Here, as is in some of the films of Dominik Graf, all of the stylistic excesses of a time of filmmaking turn into an actual style that feels like the only correct way to tell this particular story; or really, the style is the story here. Which does lead to my major problem with the film: its main characters may be really good at running, but are also spectacularly shitty people we are somehow supposed to care about because they are in love. Or something?
It’s not a deal breaker – I’ve cheered on even worse people in other movies after all – but also not exactly something to endear a movie to me.
The Last Sacrifice (2024): Speaking of not endearing, there’s this thing, a film that takes a Wikipedia-look level at an actual crime, uses bits and pieces of horror cinema that never really fit the voiceover talking at us to portray it, and suggests an influence of said crime on folk horror it never takes any effort to actually substantiate. It also tries to connect it to the cultural development of the UK without ever showing much of a grasp of that development beyond the most superficial talking points.
Like most true crime documentaries, and especially those with a horror bent, it’s shoddy, thoughtless and always more than a little offensive.

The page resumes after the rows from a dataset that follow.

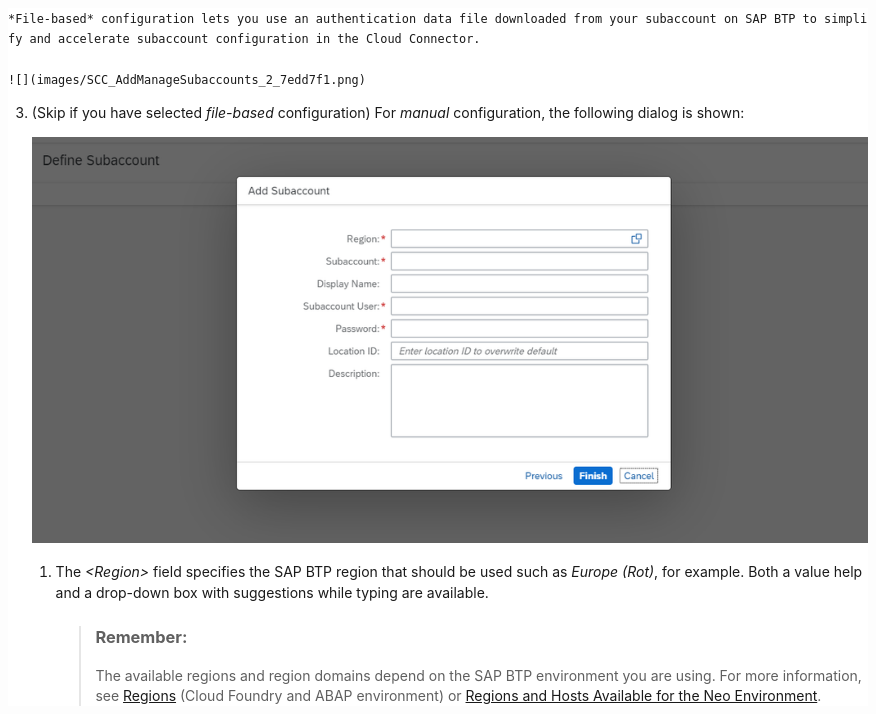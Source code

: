     *File-based* configuration lets you use an authentication data file downloaded from your subaccount on SAP BTP to simplify and accelerate subaccount configuration in the Cloud Connector.

    ![](images/SCC_AddManageSubaccounts_2_7edd7f1.png)

3.  \(Skip if you have selected *file-based* configuration\) For *manual* configuration, the following dialog is shown:

    ![](images/SCC_AddManageSubaccounts_3_40086e7.png)

    1.  The *<Region\>* field specifies the SAP BTP region that should be used such as *Europe \(Rot\)*, for example. Both a value help and a drop-down box with suggestions while typing are available.

        > ### Remember:  
        > The available regions and region domains depend on the SAP BTP environment you are using. For more information, see [Regions](https://help.sap.com/docs/btp/sap-business-technology-platform/regions?version=Cloud) \(Cloud Foundry and ABAP environment\) or [Regions and Hosts Available for the Neo Environment](https://help.sap.com/docs/btp/sap-btp-neo-environment/regions-and-hosts-available-for-neo-environment?version=Cloud).
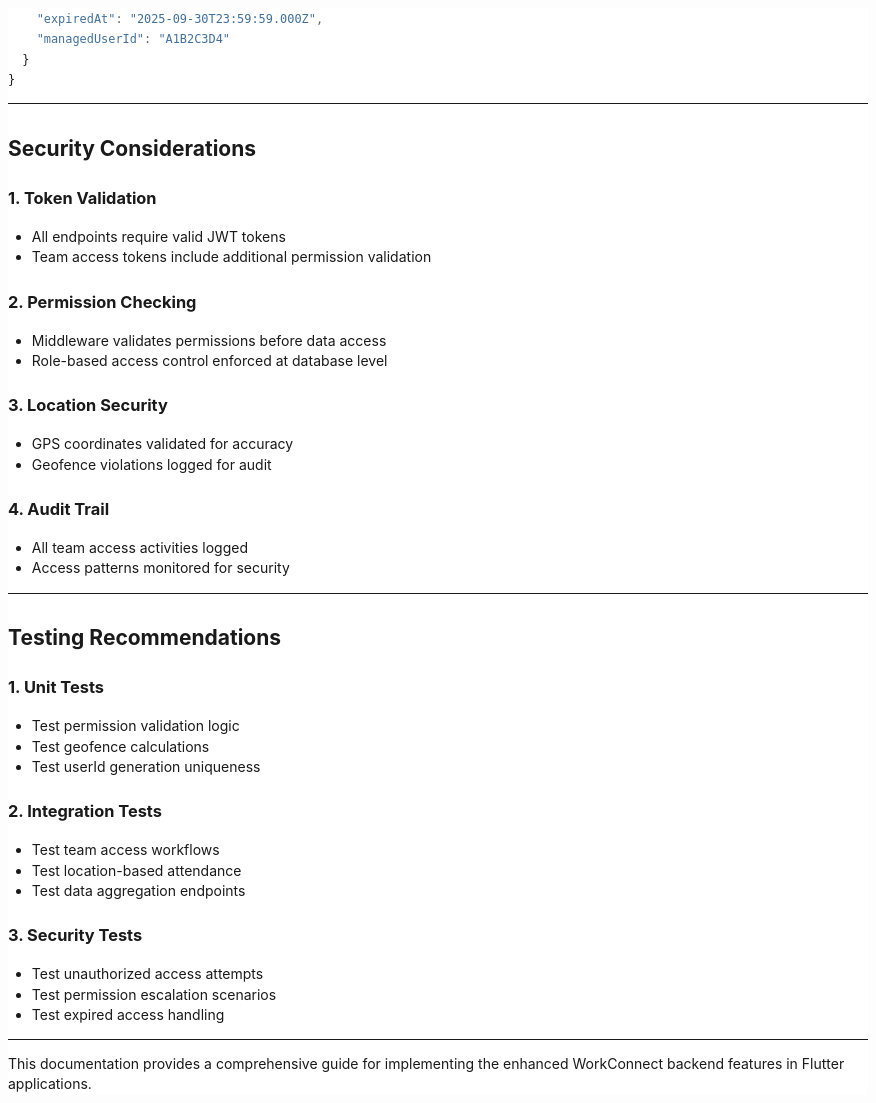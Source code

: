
 ```javascript
    "expiredAt": "2025-09-30T23:59:59.000Z",
    "managedUserId": "A1B2C3D4"
  }
}
```

---

## Security Considerations

### 1. Token Validation
- All endpoints require valid JWT tokens
- Team access tokens include additional permission validation

### 2. Permission Checking
- Middleware validates permissions before data access
- Role-based access control enforced at database level

### 3. Location Security
- GPS coordinates validated for accuracy
- Geofence violations logged for audit

### 4. Audit Trail
- All team access activities logged
- Access patterns monitored for security

---

## Testing Recommendations

### 1. Unit Tests
- Test permission validation logic
- Test geofence calculations
- Test userId generation uniqueness

### 2. Integration Tests
- Test team access workflows
- Test location-based attendance
- Test data aggregation endpoints

### 3. Security Tests
- Test unauthorized access attempts
- Test permission escalation scenarios
- Test expired access handling

---

This documentation provides a comprehensive guide for implementing the enhanced WorkConnect backend features in Flutter applications.
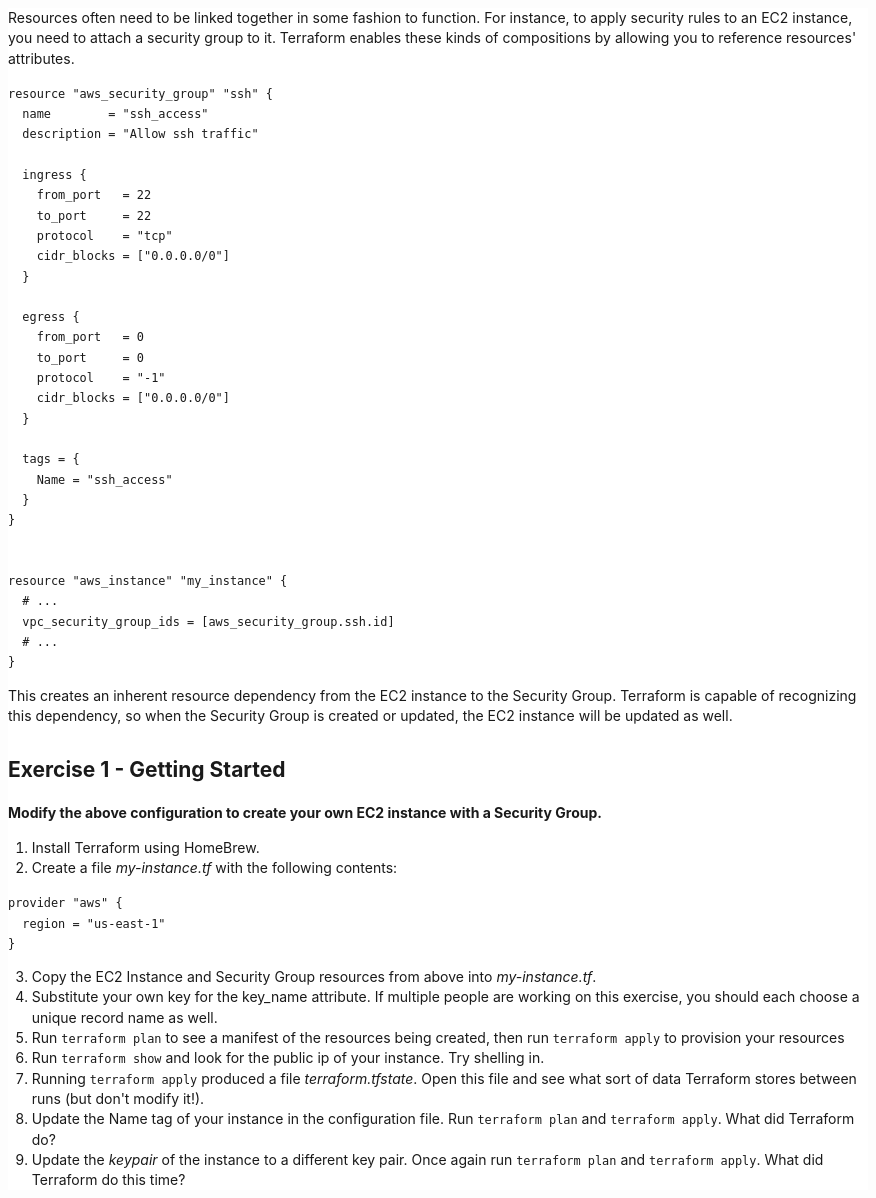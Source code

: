 Resources often need to be linked together in some fashion to function. For instance, to apply security rules to an EC2 instance, you need to attach a security group to it. Terraform enables these kinds of compositions by allowing you to reference resources' attributes.

```hcl
resource "aws_security_group" "ssh" {
  name        = "ssh_access"
  description = "Allow ssh traffic"

  ingress {
    from_port   = 22
    to_port     = 22
    protocol    = "tcp"
    cidr_blocks = ["0.0.0.0/0"]
  }

  egress {
    from_port   = 0
    to_port     = 0
    protocol    = "-1"
    cidr_blocks = ["0.0.0.0/0"]
  }

  tags = {
    Name = "ssh_access"
  }
}


resource "aws_instance" "my_instance" {
  # ...
  vpc_security_group_ids = [aws_security_group.ssh.id]
  # ...
}
```

This creates an inherent resource dependency from the EC2 instance to the Security Group. Terraform is capable of recognizing this dependency, so when the Security Group is created or updated, the EC2 instance will be updated as well.

## Exercise 1 - Getting Started

**Modify the above configuration to create your own EC2 instance with a Security Group.**

1. Install Terraform using HomeBrew.
2. Create a file _my-instance.tf_ with the following contents:

  ```hcl
  provider "aws" {
    region = "us-east-1"
  }
  ```

3. Copy the EC2 Instance and Security Group resources from above into _my-instance.tf_.
4. Substitute your own key for the key_name attribute. If multiple people are working on this exercise, you should each choose a unique record name as well.
5. Run `terraform plan` to see a manifest of the resources being created, then run `terraform apply` to provision your resources
6. Run `terraform show` and look for the public ip of your instance. Try shelling in.
7. Running `terraform apply` produced a file _terraform.tfstate_. Open this file and see what sort of data Terraform stores between runs (but don't modify it!).
8. Update the Name tag of your instance in the configuration file. Run `terraform plan` and `terraform apply`. What did Terraform do?
9. Update the _keypair_ of the instance to a different key pair. Once again run `terraform plan` and `terraform apply`. What did Terraform do this time?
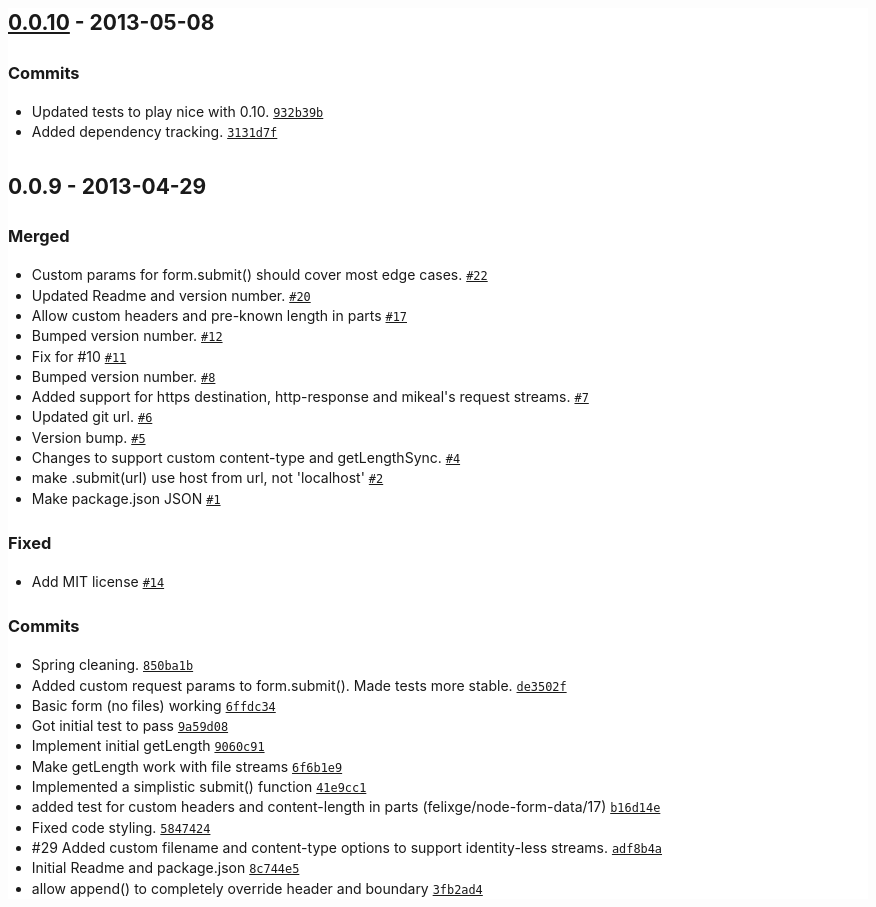 ## [0.0.10](https://github.com/form-data/form-data/compare/0.0.9...0.0.10) - 2013-05-08

### Commits

- Updated tests to play nice with 0.10. [`932b39b`](https://github.com/form-data/form-data/commit/932b39b773e49edcb2c5d2e58fe389ab6c42f47c)
- Added dependency tracking. [`3131d7f`](https://github.com/form-data/form-data/commit/3131d7f6996cd519d50547e4de1587fd80d0fa07)

## 0.0.9 - 2013-04-29

### Merged

- Custom params for form.submit() should cover most edge cases. [`#22`](https://github.com/form-data/form-data/pull/22)
- Updated Readme and version number. [`#20`](https://github.com/form-data/form-data/pull/20)
- Allow custom headers and pre-known length in parts [`#17`](https://github.com/form-data/form-data/pull/17)
- Bumped version number. [`#12`](https://github.com/form-data/form-data/pull/12)
- Fix for #10 [`#11`](https://github.com/form-data/form-data/pull/11)
- Bumped version number. [`#8`](https://github.com/form-data/form-data/pull/8)
- Added support for https destination, http-response and mikeal's request streams. [`#7`](https://github.com/form-data/form-data/pull/7)
- Updated git url. [`#6`](https://github.com/form-data/form-data/pull/6)
- Version bump. [`#5`](https://github.com/form-data/form-data/pull/5)
- Changes to support custom content-type and getLengthSync. [`#4`](https://github.com/form-data/form-data/pull/4)
- make .submit(url) use host from url, not 'localhost' [`#2`](https://github.com/form-data/form-data/pull/2)
- Make package.json JSON  [`#1`](https://github.com/form-data/form-data/pull/1)

### Fixed

- Add MIT license [`#14`](https://github.com/form-data/form-data/issues/14)

### Commits

- Spring cleaning. [`850ba1b`](https://github.com/form-data/form-data/commit/850ba1b649b6856b0fa87bbcb04bc70ece0137a6)
- Added custom request params to form.submit(). Made tests more stable. [`de3502f`](https://github.com/form-data/form-data/commit/de3502f6c4a509f6ed12a7dd9dc2ce9c2e0a8d23)
- Basic form (no files) working [`6ffdc34`](https://github.com/form-data/form-data/commit/6ffdc343e8594cfc2efe1e27653ea39d8980a14e)
- Got initial test to pass [`9a59d08`](https://github.com/form-data/form-data/commit/9a59d08c024479fd3c9d99ba2f0893a47b3980f0)
- Implement initial getLength [`9060c91`](https://github.com/form-data/form-data/commit/9060c91b861a6573b73beddd11e866db422b5830)
- Make getLength work with file streams [`6f6b1e9`](https://github.com/form-data/form-data/commit/6f6b1e9b65951e6314167db33b446351702f5558)
- Implemented a simplistic submit() function [`41e9cc1`](https://github.com/form-data/form-data/commit/41e9cc124124721e53bc1d1459d45db1410c44e6)
- added test for custom headers and content-length in parts (felixge/node-form-data/17) [`b16d14e`](https://github.com/form-data/form-data/commit/b16d14e693670f5d52babec32cdedd1aa07c1aa4)
- Fixed code styling. [`5847424`](https://github.com/form-data/form-data/commit/5847424c666970fc2060acd619e8a78678888a82)
- #29 Added custom filename and content-type options to support identity-less streams. [`adf8b4a`](https://github.com/form-data/form-data/commit/adf8b4a41530795682cd3e35ffaf26b30288ccda)
- Initial Readme and package.json [`8c744e5`](https://github.com/form-data/form-data/commit/8c744e58be4014bdf432e11b718ed87f03e217af)
- allow append() to completely override header and boundary [`3fb2ad4`](https://github.com/form-data/form-data/commit/3fb2ad491f66e4b4ff16130be25b462820b8c972)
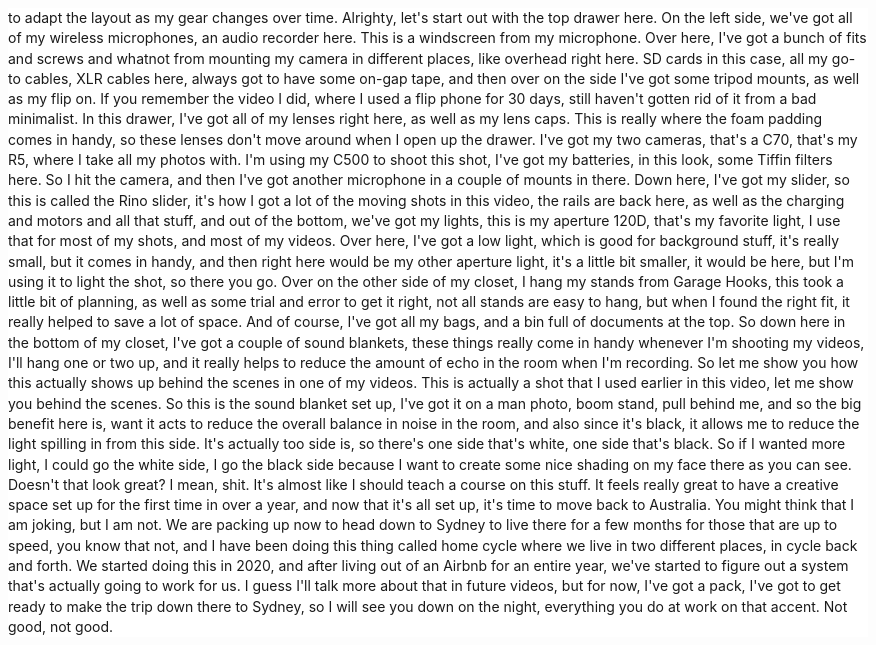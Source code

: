 to adapt the layout as my gear changes over time. Alrighty, let's start out with the top drawer here. On the left side, we've got all of my wireless microphones, an audio recorder here. This is a windscreen from my microphone. Over here, I've got a bunch of fits and screws and whatnot from mounting my camera in different places, like overhead right here. SD cards in this case, all my go-to cables, XLR cables here, always got to have some on-gap tape, and then over on the side I've got some tripod mounts, as well as my flip on. If you remember the video I did, where I used a flip phone for 30 days, still haven't gotten rid of it from a bad minimalist. In this drawer, I've got all of my lenses right here, as well as my lens caps. This is really where the foam padding comes in handy, so these lenses don't move around when I open up the drawer. I've got my two cameras, that's a C70, that's my R5, where I take all my photos with. I'm using my C500 to shoot this shot, I've got my batteries, in this look, some Tiffin filters here. So I hit the camera, and then I've got another microphone in a couple of mounts in there. Down here, I've got my slider, so this is called the Rino slider, it's how I got a lot of the moving shots in this video, the rails are back here, as well as the charging and motors and all that stuff, and out of the bottom, we've got my lights, this is my aperture 120D, that's my favorite light, I use that for most of my shots, and most of my videos. Over here, I've got a low light, which is good for background stuff, it's really small, but it comes in handy, and then right here would be my other aperture light, it's a little bit smaller, it would be here, but I'm using it to light the shot, so there you go. Over on the other side of my closet, I hang my stands from Garage Hooks, this took a little bit of planning, as well as some trial and error to get it right, not all stands are easy to hang, but when I found the right fit, it really helped to save a lot of space. And of course, I've got all my bags, and a bin full of documents at the top. So down here in the bottom of my closet, I've got a couple of sound blankets, these things really come in handy whenever I'm shooting my videos, I'll hang one or two up, and it really helps to reduce the amount of echo in the room when I'm recording. So let me show you how this actually shows up behind the scenes in one of my videos. This is actually a shot that I used earlier in this video, let me show you behind the scenes. So this is the sound blanket set up, I've got it on a man photo, boom stand, pull behind me, and so the big benefit here is, want it acts to reduce the overall balance in noise in the room, and also since it's black, it allows me to reduce the light spilling in from this side. It's actually too side is, so there's one side that's white, one side that's black. So if I wanted more light, I could go the white side, I go the black side because I want to create some nice shading on my face there as you can see. Doesn't that look great? I mean, shit. It's almost like I should teach a course on this stuff. It feels really great to have a creative space set up for the first time in over a year, and now that it's all set up, it's time to move back to Australia. You might think that I am joking, but I am not. We are packing up now to head down to Sydney to live there for a few months for those that are up to speed, you know that not, and I have been doing this thing called home cycle where we live in two different places, in cycle back and forth. We started doing this in 2020, and after living out of an Airbnb for an entire year, we've started to figure out a system that's actually going to work for us. I guess I'll talk more about that in future videos, but for now, I've got a pack, I've got to get ready to make the trip down there to Sydney, so I will see you down on the night, everything you do at work on that accent. Not good, not good.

fuji_jukai.mov (2016): For quite some time, Katsumi Sakashita’s POV horror movie where footage of a film crew interviewing people of what we usually call Aokigahara forest in the West – and the film mostly calls jukai – is intercut with that supposedly shot by a girl going into the forest to commit suicide, accompanied by two other girls she met on the web who just want to watch, had been more of a rumour than an actual film outside of Japan.
It is a fine, low budget example of its form that sometimes shows its constraints in the performances and some unideal set design. Its emphasis on very human horrors and a central twist reminded me more than a little of the wonderful Banned from Broadcast series (more about them on a later date), but it certainly is on a level of accomplishment where that comparison is a compliment instead of to a film’s detriment.